* **EXERCISE INPUTS**
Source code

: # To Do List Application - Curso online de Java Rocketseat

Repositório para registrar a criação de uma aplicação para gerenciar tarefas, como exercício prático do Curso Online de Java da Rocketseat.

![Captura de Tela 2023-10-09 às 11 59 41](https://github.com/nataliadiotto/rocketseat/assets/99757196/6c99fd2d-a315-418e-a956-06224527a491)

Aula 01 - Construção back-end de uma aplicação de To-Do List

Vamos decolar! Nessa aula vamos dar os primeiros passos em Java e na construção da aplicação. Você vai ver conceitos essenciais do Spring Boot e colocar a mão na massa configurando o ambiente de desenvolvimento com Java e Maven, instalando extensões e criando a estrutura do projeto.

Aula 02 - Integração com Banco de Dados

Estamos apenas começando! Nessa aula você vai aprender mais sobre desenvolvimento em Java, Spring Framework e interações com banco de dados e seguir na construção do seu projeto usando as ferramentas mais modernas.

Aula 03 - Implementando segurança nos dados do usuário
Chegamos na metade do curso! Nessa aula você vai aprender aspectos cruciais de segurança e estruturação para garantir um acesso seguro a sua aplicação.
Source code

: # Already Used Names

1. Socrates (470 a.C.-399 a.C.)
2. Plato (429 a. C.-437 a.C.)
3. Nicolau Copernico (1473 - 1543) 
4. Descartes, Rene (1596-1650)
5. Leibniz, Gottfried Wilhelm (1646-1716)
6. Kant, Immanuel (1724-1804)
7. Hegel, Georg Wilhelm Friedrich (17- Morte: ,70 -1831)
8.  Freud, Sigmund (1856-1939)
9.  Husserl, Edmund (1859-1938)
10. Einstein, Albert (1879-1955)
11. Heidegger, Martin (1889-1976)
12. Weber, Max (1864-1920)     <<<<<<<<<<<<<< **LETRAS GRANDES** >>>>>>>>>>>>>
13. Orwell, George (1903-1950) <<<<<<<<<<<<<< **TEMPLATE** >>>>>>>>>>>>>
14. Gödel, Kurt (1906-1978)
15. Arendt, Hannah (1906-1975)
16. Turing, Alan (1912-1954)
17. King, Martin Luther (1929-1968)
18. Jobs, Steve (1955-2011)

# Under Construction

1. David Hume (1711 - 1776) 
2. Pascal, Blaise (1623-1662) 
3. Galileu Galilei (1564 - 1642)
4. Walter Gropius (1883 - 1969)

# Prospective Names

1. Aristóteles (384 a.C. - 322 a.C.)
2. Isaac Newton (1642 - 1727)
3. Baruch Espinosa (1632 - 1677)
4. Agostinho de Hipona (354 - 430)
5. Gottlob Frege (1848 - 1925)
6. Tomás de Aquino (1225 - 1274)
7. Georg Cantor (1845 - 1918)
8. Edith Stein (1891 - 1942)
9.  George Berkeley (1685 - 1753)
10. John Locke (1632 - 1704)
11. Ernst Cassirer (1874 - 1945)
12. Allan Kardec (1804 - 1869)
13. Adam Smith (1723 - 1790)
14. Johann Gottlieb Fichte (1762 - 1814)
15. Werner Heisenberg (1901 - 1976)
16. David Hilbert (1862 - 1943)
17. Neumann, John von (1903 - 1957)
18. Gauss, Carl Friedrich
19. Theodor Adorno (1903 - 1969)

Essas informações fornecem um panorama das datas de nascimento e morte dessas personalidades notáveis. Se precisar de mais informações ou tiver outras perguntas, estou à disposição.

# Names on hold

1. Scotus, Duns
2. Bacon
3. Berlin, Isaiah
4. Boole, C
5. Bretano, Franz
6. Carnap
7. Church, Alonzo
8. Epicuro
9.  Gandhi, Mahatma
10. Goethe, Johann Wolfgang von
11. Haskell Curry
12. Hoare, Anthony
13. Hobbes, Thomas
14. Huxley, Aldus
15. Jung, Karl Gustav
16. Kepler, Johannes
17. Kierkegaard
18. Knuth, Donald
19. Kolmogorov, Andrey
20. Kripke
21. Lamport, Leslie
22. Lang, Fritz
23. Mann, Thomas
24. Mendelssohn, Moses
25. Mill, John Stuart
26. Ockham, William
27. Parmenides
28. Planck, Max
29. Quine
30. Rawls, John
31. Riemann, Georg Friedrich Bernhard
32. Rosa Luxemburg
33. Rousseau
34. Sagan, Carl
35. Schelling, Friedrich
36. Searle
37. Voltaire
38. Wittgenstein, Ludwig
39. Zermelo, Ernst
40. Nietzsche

* **YOUR GOAL**
Copy only the entries from the first line to the line with "Estamos apenas começando!", each exactly as it appears.

* **RESPONSE AREA**
Source code

: # To Do List Application - Curso online de Java Rocketseat

Repositório para registrar a criação de uma aplicação para gerenciar tarefas, como exercício prático do Curso Online de Java da Rocketseat.

![Captura de Tela 2023-10-09 às 11 59 41](https://github.com/nataliadiotto/rocketseat/assets/99757196/6c99fd2d-a315-418e-a956-06224527a491)

Aula 01 - Construção back-end de uma aplicação de To-Do List

Vamos decolar! Nessa aula vamos dar os primeiros passos em Java e na construção da aplicação. Você vai ver conceitos essenciais do Spring Boot e colocar a mão na massa configurando o ambiente de desenvolvimento com Java e Maven, instalando extensões e criando a estrutura do projeto.

Aula 02 - Integração com Banco de Dados

Estamos apenas começando! Nessa aula você vai aprender mais sobre desenvolvimento em Java, Spring Framework e interações com banco de dados e seguir na construção do seu projeto usando as ferramentas mais modernas.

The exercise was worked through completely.